I guess I will start at the beginning. At the end of the summer last year Peter and I decided to make a change. We were struggling financially and thought we could save more money by selling our house and moving into an apartment. Rent would be less than our mortgage so after we saved up enough we could follow our dream and move out west. West, where life is slower, cheaper, and the scenery is gorgeous. I wanted to get an RV and travel around, see the country and then find a place to settle down. So first step was to sell our house and we would figure out what was next after that. We put it on the market and had to just wait.

Five months later, about 5 showings later, 2 open houses, and one month til our contract was up and still NO offers. The whole time we were just praying for God to show us what to do. We liked our home and enjoyed our life here but also wanted to do something different. We were just getting a little unsettled. Working for family was good but frustrating at the same time. (Peter worked for my dad at the tree farm.) We were ready for some distance from them.

Just 2 weeks ago Peter got a call from his old boss. He worked for this guy doing roofing and siding for two years when we first got married. It was a great job, great pay, great boss, but we had decided to go to a School of ministry, that’s the only reason why we left. After some thought and prayer Peter accepted the offer and we decided to take our house off the market. He told my dad that week as well and it was received pretty well I guess. It’s always harder with family because I think it’s taken more personally but I think it’ll be good for all of us.

THEN…..that weekend I found out that we are expecting baby #2!!! We are beyond excited not only for our new little one but for finally getting some answers to prayer.
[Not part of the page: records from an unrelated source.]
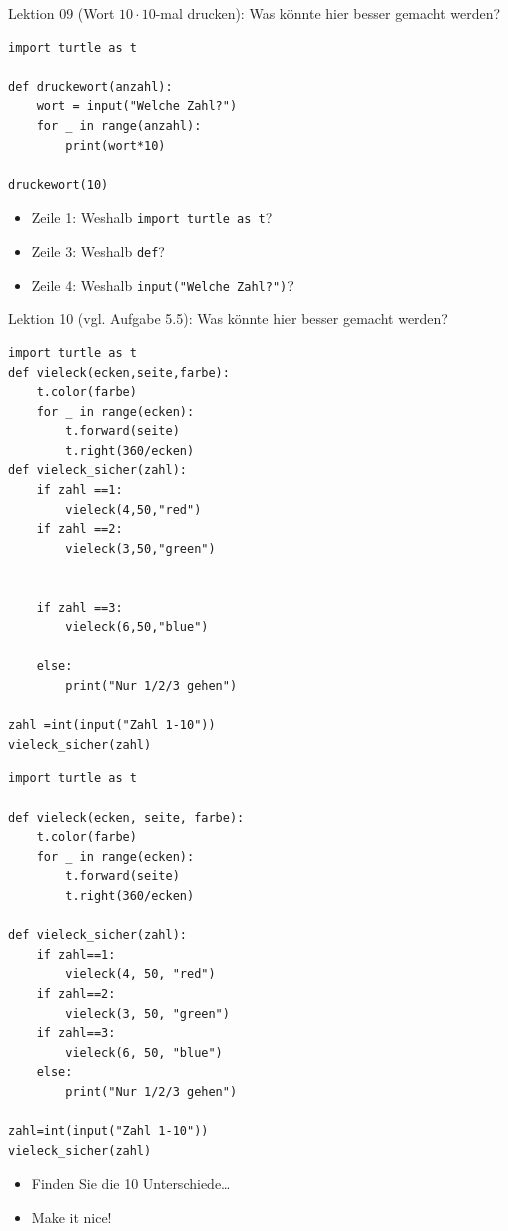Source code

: \begin{frame}[fragile]{Lektion 09}
 (Wort $10\cdot 10$-mal drucken): Was könnte hier besser gemacht werden?
\begin{lstlisting}
import turtle as t

def druckewort(anzahl):
    wort = input("Welche Zahl?")
    for _ in range(anzahl):
        print(wort*10)

druckewort(10)
\end{lstlisting}
\begin{itemize}
    \item Zeile 1: Weshalb \lstinline|import turtle as t|?
    \item Zeile 3: Weshalb \lstinline|def|?
    \item Zeile 4: Weshalb \lstinline|input("Welche Zahl?")|?
\end{itemize}
\end{frame}


\begin{frame}[fragile]{Lektion 10}
 (vgl. Aufgabe 5.5): Was könnte hier besser gemacht werden?\\[-.5cm]
\begin{minipage}[t]{.45\textwidth}
    \begin{lstlisting}[basicstyle=\tiny\ttfamily]
import turtle as t
def vieleck(ecken,seite,farbe):
    t.color(farbe)
    for _ in range(ecken):
        t.forward(seite)
        t.right(360/ecken)
def vieleck_sicher(zahl):
    if zahl ==1:
        vieleck(4,50,"red")
    if zahl ==2:
        vieleck(3,50,"green")


    if zahl ==3:
        vieleck(6,50,"blue")

    else:
        print("Nur 1/2/3 gehen")

zahl =int(input("Zahl 1-10"))
vieleck_sicher(zahl)
\end{lstlisting}
\end{minipage}
\begin{minipage}[t]{.45\textwidth}
    \begin{lstlisting}[basicstyle=\tiny\ttfamily]
import turtle as t

def vieleck(ecken, seite, farbe):
    t.color(farbe)
    for _ in range(ecken):
        t.forward(seite)
        t.right(360/ecken)

def vieleck_sicher(zahl):
    if zahl==1:
        vieleck(4, 50, "red")
    if zahl==2:
        vieleck(3, 50, "green")
    if zahl==3:
        vieleck(6, 50, "blue")
    else:
        print("Nur 1/2/3 gehen")

zahl=int(input("Zahl 1-10"))
vieleck_sicher(zahl)
\end{lstlisting}
    \begin{itemize}
        \item Finden Sie die 10 Unterschiede\ldots
        \item Make it nice! 
    \end{itemize}
\end{minipage}
\end{frame}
During the past five months we have been walking by faith trusting that Gods timing is the perfect timing and that His plan is the perfect plan. So as much as we were ready to leave and move on we also are totally happy and at peace with staying. What is more amazing is that all these things came together in one weeks time. God really does have a sense of humor.

So that’s it I guess. New job, same home, new baby. Thank God for unanswered prayers!